Other movies touched by Chinese censors include, but are not limited to, 2007’s Pirates of the Caribbean: At World's End, the 2010 remake of The Karate Kid, 2011’s The Muppets, and 2012’s Life of Pi.
And while two versions of some films are created — one geared for China and the other for everyone else — more and more movies evidence “Middle Kingdom” manipulation. As the L.A. Times put it, “The net effect is a situation that movie-business veterans say is unprecedented: The suppressive tendencies of a foreign nation are altering what is seen not just in one country but around the world.”
This is troublesome to many observers, such as USC’s Professor Rosen. Just as Muslim chauvinists have succeeded in infusing American textbooks and schools in various countries with Islamic propaganda, he worries that a generation weaned on SARFT-sifted fare will have a sanitized conception of China, whose despotic regime is notorious for its human-rights abuses.
Some might say pandering to China and Kim Jong-un is much as if WWII-era filmmakers had scuttled Charlie Chaplin’s The Great Dictator or the Three Stooges parody You Nazty Spy!, both released in 1940, in deference to Adolf Hitler. But the reality is that what “movie-business veterans say is unprecedented” isn’t at all. Hollywood did work with Hitler. As the Hollywood Reporter wrote last year, when German officials “objected to scenes or dialogue they thought made Germany look bad, criticized the Nazis or dwelled on the mistreatment of Jews, the studios would accommodate them — and make cuts in the American versions as well as those shown elsewhere in the world.”
Commenting on Sony’s cancellation of The Interview's Christmas release, National Review wrote on Wednesday, “How grotesque it is ... to see businesses in the United States reacting so cravenly to what appears to be little more than a glorified letter of complaint.... [I]f the friends of a campy two-bit dictatorship can force us to put our tails between our legs and ask not to be thrown into the briar patch — then one can only wonder how we might expect to stand up to our more competent foes.”

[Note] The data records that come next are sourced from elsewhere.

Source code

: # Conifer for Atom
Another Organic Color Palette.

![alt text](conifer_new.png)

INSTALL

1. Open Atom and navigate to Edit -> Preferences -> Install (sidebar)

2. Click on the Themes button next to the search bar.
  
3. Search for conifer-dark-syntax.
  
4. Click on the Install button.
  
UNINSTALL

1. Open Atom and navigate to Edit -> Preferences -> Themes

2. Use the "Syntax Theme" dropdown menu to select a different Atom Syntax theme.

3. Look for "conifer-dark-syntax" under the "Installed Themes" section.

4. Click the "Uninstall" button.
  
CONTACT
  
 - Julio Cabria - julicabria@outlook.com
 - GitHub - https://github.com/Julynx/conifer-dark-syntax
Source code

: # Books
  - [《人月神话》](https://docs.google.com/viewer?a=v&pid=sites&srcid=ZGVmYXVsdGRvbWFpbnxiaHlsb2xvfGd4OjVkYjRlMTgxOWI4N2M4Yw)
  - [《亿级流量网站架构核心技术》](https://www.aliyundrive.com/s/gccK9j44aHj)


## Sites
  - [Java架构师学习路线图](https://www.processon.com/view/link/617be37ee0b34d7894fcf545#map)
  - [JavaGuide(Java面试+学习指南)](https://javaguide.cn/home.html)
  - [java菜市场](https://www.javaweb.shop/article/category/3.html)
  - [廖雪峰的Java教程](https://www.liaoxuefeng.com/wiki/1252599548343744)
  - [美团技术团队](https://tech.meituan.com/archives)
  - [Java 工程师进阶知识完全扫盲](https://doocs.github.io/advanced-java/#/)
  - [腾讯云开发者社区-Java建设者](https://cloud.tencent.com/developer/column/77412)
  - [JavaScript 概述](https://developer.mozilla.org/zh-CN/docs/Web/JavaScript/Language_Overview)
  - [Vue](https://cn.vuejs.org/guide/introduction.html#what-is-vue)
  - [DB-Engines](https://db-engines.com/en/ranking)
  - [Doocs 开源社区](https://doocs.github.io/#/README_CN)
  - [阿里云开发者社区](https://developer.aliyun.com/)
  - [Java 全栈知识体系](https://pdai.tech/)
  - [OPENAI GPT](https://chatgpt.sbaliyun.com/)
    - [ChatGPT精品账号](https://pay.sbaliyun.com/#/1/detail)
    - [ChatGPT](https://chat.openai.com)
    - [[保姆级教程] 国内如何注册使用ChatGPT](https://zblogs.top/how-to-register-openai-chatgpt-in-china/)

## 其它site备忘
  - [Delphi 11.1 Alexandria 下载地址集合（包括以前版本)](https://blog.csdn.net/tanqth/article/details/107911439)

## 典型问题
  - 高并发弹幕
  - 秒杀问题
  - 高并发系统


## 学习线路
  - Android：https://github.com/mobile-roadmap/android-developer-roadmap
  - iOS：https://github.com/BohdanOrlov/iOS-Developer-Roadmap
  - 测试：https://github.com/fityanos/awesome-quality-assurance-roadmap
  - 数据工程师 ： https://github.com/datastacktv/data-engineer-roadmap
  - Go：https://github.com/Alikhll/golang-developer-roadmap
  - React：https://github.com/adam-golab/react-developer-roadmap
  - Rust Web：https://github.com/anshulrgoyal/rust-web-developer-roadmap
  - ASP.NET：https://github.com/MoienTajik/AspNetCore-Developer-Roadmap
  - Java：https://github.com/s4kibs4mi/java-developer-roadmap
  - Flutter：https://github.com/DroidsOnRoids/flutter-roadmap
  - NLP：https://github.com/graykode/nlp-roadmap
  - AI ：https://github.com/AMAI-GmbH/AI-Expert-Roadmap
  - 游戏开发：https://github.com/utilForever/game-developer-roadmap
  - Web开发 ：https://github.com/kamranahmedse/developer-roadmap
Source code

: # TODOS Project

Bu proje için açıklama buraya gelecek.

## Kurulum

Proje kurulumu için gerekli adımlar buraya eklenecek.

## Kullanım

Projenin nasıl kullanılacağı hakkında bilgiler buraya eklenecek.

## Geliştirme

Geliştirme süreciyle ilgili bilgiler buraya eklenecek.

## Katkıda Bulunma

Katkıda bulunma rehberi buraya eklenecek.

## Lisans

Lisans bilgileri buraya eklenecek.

We don’t have to wonder, at least insofar as Hollywood goes. The people who preach about all the nouveau “morality” and its bugaboos — tolerance, multiculturalism, “sexism,” “racism,” and “homophobia” — tipped their hand in the 1930s.
And they tipped it again in recent times — long before the litle stunt now being attributed to Lil’ Kim Jong-un. Because while all eyes are currently fixed on the North Koreans, our movies' real Red Dawn invaders are Middle Kingdom meddlers who make changes without making headlines.